MPA talks to three female leaders about their views on diversity
Women don't realise the opportunities and job satisfaction that a career as a mortgage broker can provide, but Liberty Financial is working to change that.
With its involvement in the MFAA’s Opportunities for Women program, as well as its own initiative for women in leadership, Liberty is leading the way in gender equality: it currently has around 58% of females in first-tier leadership positions.
Increasing the mindset around gender, Liberty has also improved its parental leave program. It now offers women 13 weeks’ full pay, and if they choose to take longer, paid or unpaid, they will continue to receive their full superannuation and accrue annual, personal and long-service leave.
On top of this, the company also offers a school holiday kids program, has refined its language on recruitment advertising, and is working with Work180, a female-positioned recruitment board.

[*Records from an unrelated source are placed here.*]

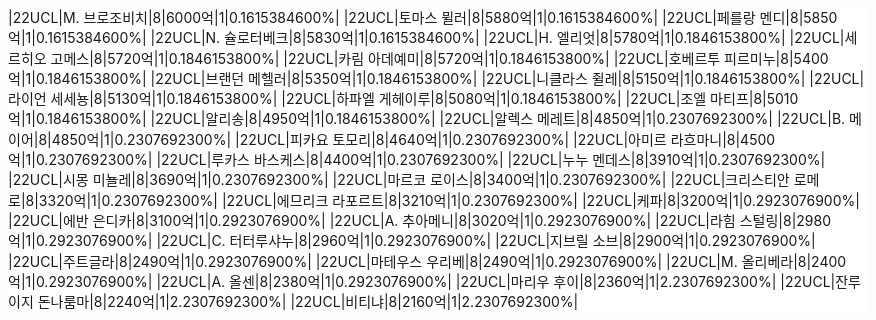 |22UCL|M. 브로조비치|8|6000억|1|0.1615384600%|
|22UCL|토마스 뮐러|8|5880억|1|0.1615384600%|
|22UCL|페를랑 멘디|8|5850억|1|0.1615384600%|
|22UCL|N. 슐로터베크|8|5830억|1|0.1615384600%|
|22UCL|H. 엘리엇|8|5780억|1|0.1846153800%|
|22UCL|세르히오 고메스|8|5720억|1|0.1846153800%|
|22UCL|카림 아데예미|8|5720억|1|0.1846153800%|
|22UCL|호베르투 피르미누|8|5400억|1|0.1846153800%|
|22UCL|브랜던 메헬러|8|5350억|1|0.1846153800%|
|22UCL|니클라스 쥘레|8|5150억|1|0.1846153800%|
|22UCL|라이언 세세뇽|8|5130억|1|0.1846153800%|
|22UCL|하파엘 게헤이루|8|5080억|1|0.1846153800%|
|22UCL|조엘 마티프|8|5010억|1|0.1846153800%|
|22UCL|알리송|8|4950억|1|0.1846153800%|
|22UCL|알렉스 메레트|8|4850억|1|0.2307692300%|
|22UCL|B. 메이어|8|4850억|1|0.2307692300%|
|22UCL|피카요 토모리|8|4640억|1|0.2307692300%|
|22UCL|아미르 라흐마니|8|4500억|1|0.2307692300%|
|22UCL|루카스 바스케스|8|4400억|1|0.2307692300%|
|22UCL|누누 멘데스|8|3910억|1|0.2307692300%|
|22UCL|시몽 미뇰레|8|3690억|1|0.2307692300%|
|22UCL|마르코 로이스|8|3400억|1|0.2307692300%|
|22UCL|크리스티안 로메로|8|3320억|1|0.2307692300%|
|22UCL|에므리크 라포르트|8|3210억|1|0.2307692300%|
|22UCL|케파|8|3200억|1|0.2923076900%|
|22UCL|에반 은디카|8|3100억|1|0.2923076900%|
|22UCL|A. 추아메니|8|3020억|1|0.2923076900%|
|22UCL|라힘 스털링|8|2980억|1|0.2923076900%|
|22UCL|C. 터터루샤누|8|2960억|1|0.2923076900%|
|22UCL|지브릴 소브|8|2900억|1|0.2923076900%|
|22UCL|주트글라|8|2490억|1|0.2923076900%|
|22UCL|마테우스 우리베|8|2490억|1|0.2923076900%|
|22UCL|M. 올리베라|8|2400억|1|0.2923076900%|
|22UCL|A. 올센|8|2380억|1|0.2923076900%|
|22UCL|마리우 후이|8|2360억|1|2.2307692300%|
|22UCL|잔루이지 돈나룸마|8|2240억|1|2.2307692300%|
|22UCL|비티냐|8|2160억|1|2.2307692300%|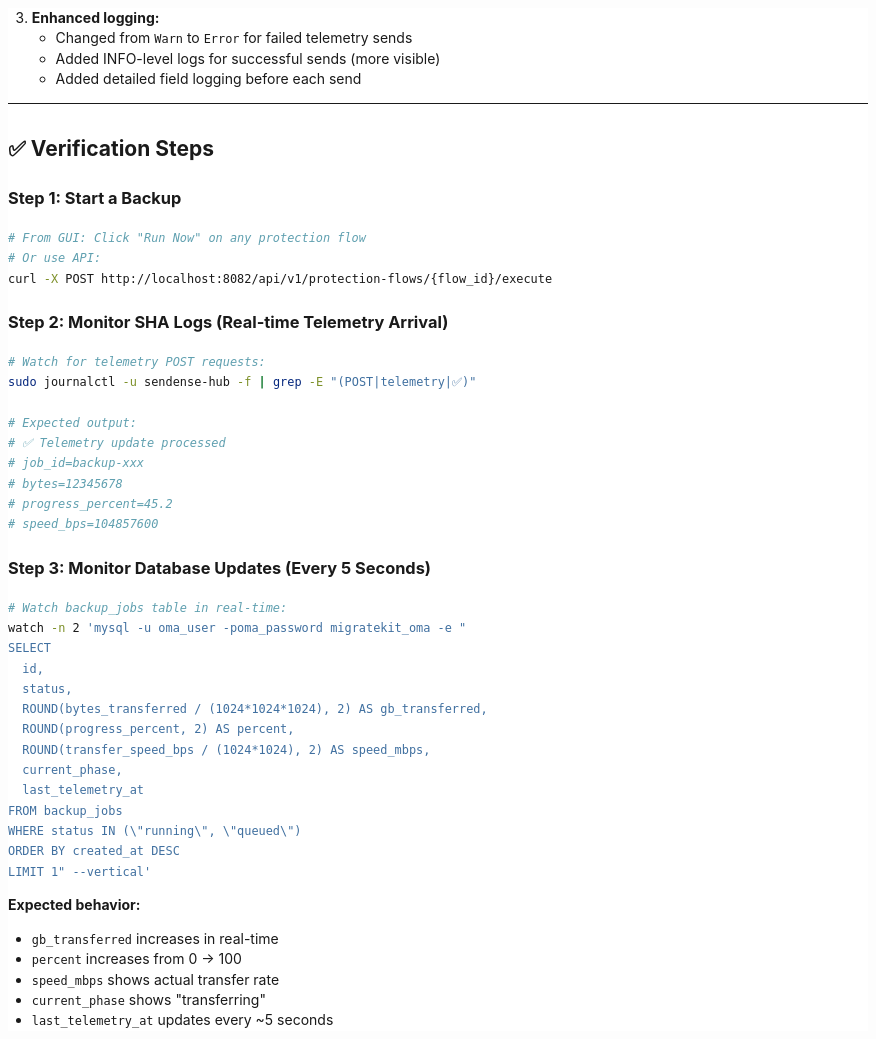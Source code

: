 3. **Enhanced logging:**
   - Changed from `Warn` to `Error` for failed telemetry sends
   - Added INFO-level logs for successful sends (more visible)
   - Added detailed field logging before each send

---

## ✅ Verification Steps

### Step 1: Start a Backup
```bash
# From GUI: Click "Run Now" on any protection flow
# Or use API:
curl -X POST http://localhost:8082/api/v1/protection-flows/{flow_id}/execute
```

### Step 2: Monitor SHA Logs (Real-time Telemetry Arrival)
```bash
# Watch for telemetry POST requests:
sudo journalctl -u sendense-hub -f | grep -E "(POST|telemetry|✅)"

# Expected output:
# ✅ Telemetry update processed
# job_id=backup-xxx
# bytes=12345678
# progress_percent=45.2
# speed_bps=104857600
```

### Step 3: Monitor Database Updates (Every 5 Seconds)
```bash
# Watch backup_jobs table in real-time:
watch -n 2 'mysql -u oma_user -poma_password migratekit_oma -e "
SELECT 
  id,
  status,
  ROUND(bytes_transferred / (1024*1024*1024), 2) AS gb_transferred,
  ROUND(progress_percent, 2) AS percent,
  ROUND(transfer_speed_bps / (1024*1024), 2) AS speed_mbps,
  current_phase,
  last_telemetry_at
FROM backup_jobs 
WHERE status IN (\"running\", \"queued\")
ORDER BY created_at DESC 
LIMIT 1" --vertical'
```

**Expected behavior:**
- `gb_transferred` increases in real-time
- `percent` increases from 0 → 100
- `speed_mbps` shows actual transfer rate
- `current_phase` shows "transferring"
- `last_telemetry_at` updates every ~5 seconds

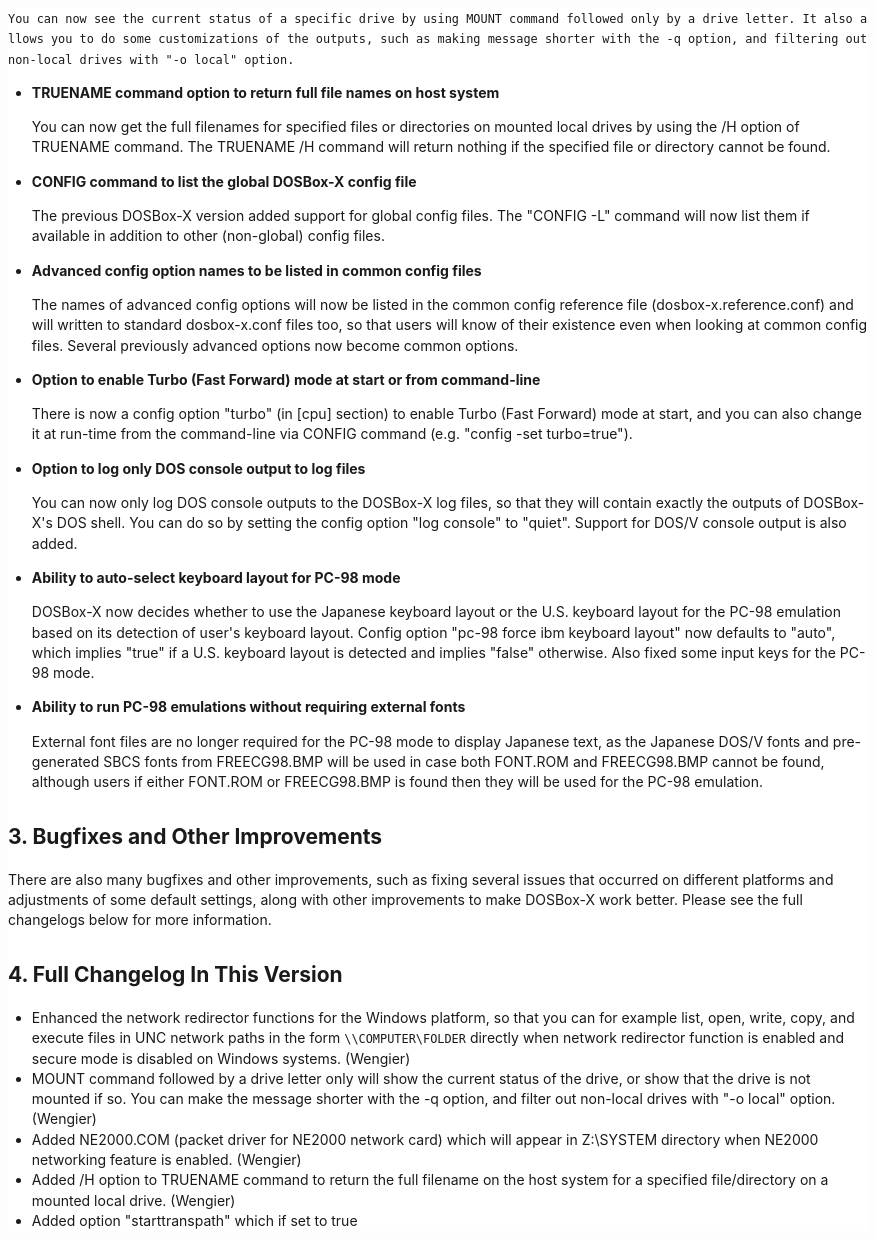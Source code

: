     You can now see the current status of a specific drive by using MOUNT command followed only by a drive letter. It also allows you to do some customizations of the outputs, such as making message shorter with the -q option, and filtering out non-local drives with "-o local" option.
* **TRUENAME command option to return full file names on host system**

    You can now get the full filenames for specified files or directories on mounted local drives by using the /H option of TRUENAME command. The TRUENAME /H command will return nothing if the specified file or directory cannot be found.
* **CONFIG command to list the global DOSBox-X config file**

    The previous DOSBox-X version added support for global config files. The "CONFIG -L" command will now list them if available in addition to other (non-global) config files.
* **Advanced config option names to be listed in common config files**

    The names of advanced config options will now be listed in the common config reference file (dosbox-x.reference.conf) and will written to standard dosbox-x.conf files too, so that users will know of their existence even when looking at common config files. Several previously advanced options now become common options.
* **Option to enable Turbo (Fast Forward) mode at start or from command-line**

    There is now a config option "turbo" (in [cpu] section) to enable Turbo (Fast Forward) mode at start, and you can also change it at run-time from the command-line via CONFIG command (e.g. "config -set turbo=true").
* **Option to log only DOS console output to log files**

    You can now only log DOS console outputs to the DOSBox-X log files, so that they will contain exactly the outputs of DOSBox-X's DOS shell. You can do so by setting the config option "log console" to "quiet". Support for DOS/V console output is also added.
* **Ability to auto-select keyboard layout for PC-98 mode**

    DOSBox-X now decides whether to use the Japanese keyboard layout or the U.S. keyboard layout for the PC-98 emulation based on its detection of user's keyboard layout. Config option "pc-98 force ibm keyboard layout" now defaults to "auto", which implies "true" if a U.S. keyboard layout is detected and implies "false" otherwise. Also fixed some input keys for the PC-98 mode.
* **Ability to run PC-98 emulations without requiring external fonts**

    External font files are no longer required for the PC-98 mode to display Japanese text, as the Japanese DOS/V fonts and pre-generated SBCS fonts from FREECG98.BMP will be used in case both FONT.ROM and FREECG98.BMP cannot be found, although users if either FONT.ROM or FREECG98.BMP is found then they will be used for the PC-98 emulation.

## 3. Bugfixes and Other Improvements

There are also many bugfixes and other improvements, such as fixing several issues that occurred on different platforms and adjustments of some default settings, along with other improvements to make DOSBox-X work better. Please see the full changelogs below for more information.

## 4. Full Changelog In This Version
*   Enhanced the network redirector functions for the
    Windows platform, so that you can for example list,
    open, write, copy, and execute files in UNC network
    paths in the form `\\COMPUTER\FOLDER` directly when
    network redirector function is enabled and secure
    mode is disabled on Windows systems. (Wengier)
*   MOUNT command followed by a drive letter only will
    show the current status of the drive, or show that
    the drive is not mounted if so. You can make the
    message shorter with the -q option, and filter out
    non-local drives with "-o local" option. (Wengier)
*   Added NE2000.COM (packet driver for NE2000 network
    card) which will appear in Z:\SYSTEM directory when
    NE2000 networking feature is enabled. (Wengier)
*   Added /H option to TRUENAME command to return the
    full filename on the host system for a specified
    file/directory on a mounted local drive. (Wengier)
*   Added option "starttranspath" which if set to true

In her role as a Liberty network sales manager working with brokers, Julianne Walsh recognises both the challenges and the opportunities. She says the reason diversity is so important is the community she and her brokers are servicing every day.
“We have many diverse cultures and people and beliefs; imagine if we only had one type of culture in the finance industry,” she says.
“It’s really important that we create that diversity or reflect that diversity back into the finance industry so we are catering to the community.”
Keen to see more women succeed in the industry, Walsh mentors and encourages them to overcome challenges they might face.
“We need to bring the balance back and get women into the industry. It all comes back to support and making sure women lead by example. We need to empower and educate them, ensuring they feel supported regardless of their circumstances,” she says.
Overcoming negative thoughts
Liberty’s Women in Leadership program includes workshops on areas like mindfulness and imposter syndrome. The group unpacks any wins or losses within the team and any issues faced, and supports them in overcoming those roadblocks.
Andrea Maffei, state sales manager for WA, SA and the NT, has a team of BDMs, including four men and three women, one of whom is currently on maternity leave. She understands first-hand the challenges of being a female in finance.
“I had personal experience in a company that did not allow for a voice; especially as a woman I felt that I wasn’t validated. I wanted to align myself with a company that was open to women and had a general culture of inclusiveness and diversity,” Maffei says.
To help other women at Liberty, she focuses on those negative voices that say, “you’re not good enough”.
“We all have that little voice in our heads, and that little voice needs to be heard and analysed. It’s important to acknowledge that little negative voice, but I always say to my team: you can visit those places, but don’t unpack your bags there. Acknowledge you have those thoughts, but then move on and understand that you are worthy,” she says.
The industry is heading in the right direction though. When attending broker events, Maffei notices more female speakers and success stories. She adds that getting more women involved starts with being aware.
“If you’re aware of it, you’ll be open to seeing the opportunities where women can be involved,” she says.
Diversity across the spectrum
Working towards gender equality is not all Liberty is focusing on. The lender also supports Pride events, religious events and recently celebrated NAIDOC Week.
Anne Bastian, Liberty’s general manager for culture and community, says it’s about encouraging people to bring their whole selves to work.
“We’ve been doing a lot of work over many years to help people be their most authentic and genuine selves,” she says. “The diversity and inclusion strategy and being open-minded and accepting of differences is just an extension of all of that and something we’d really like to continue strengthening as part of our culture.”
But while there is more acceptance and awareness, the industry still has some way to go.
“It’s a big problem that has many layers. Let’s get gender parity out there, because the moment you open that door all these other minority categories will blossom as well,” she says.
“If we think the problem is going to resolve itself, it won’t. There have to be more conversations, more coming together of committees or groups across the industry, and we need senior people in those conversations, because they’re the ones setting the tone to this.”
Looking ahead, Bastian feels positive. She expects most people want change and acceptance to continue, so more of these conversations will happen.
“It’s very exciting for the industry to believe we can transform ourselves to honour what broader social community already is. It’s a really good opportunity to get out there and be a trailblazer,” she says.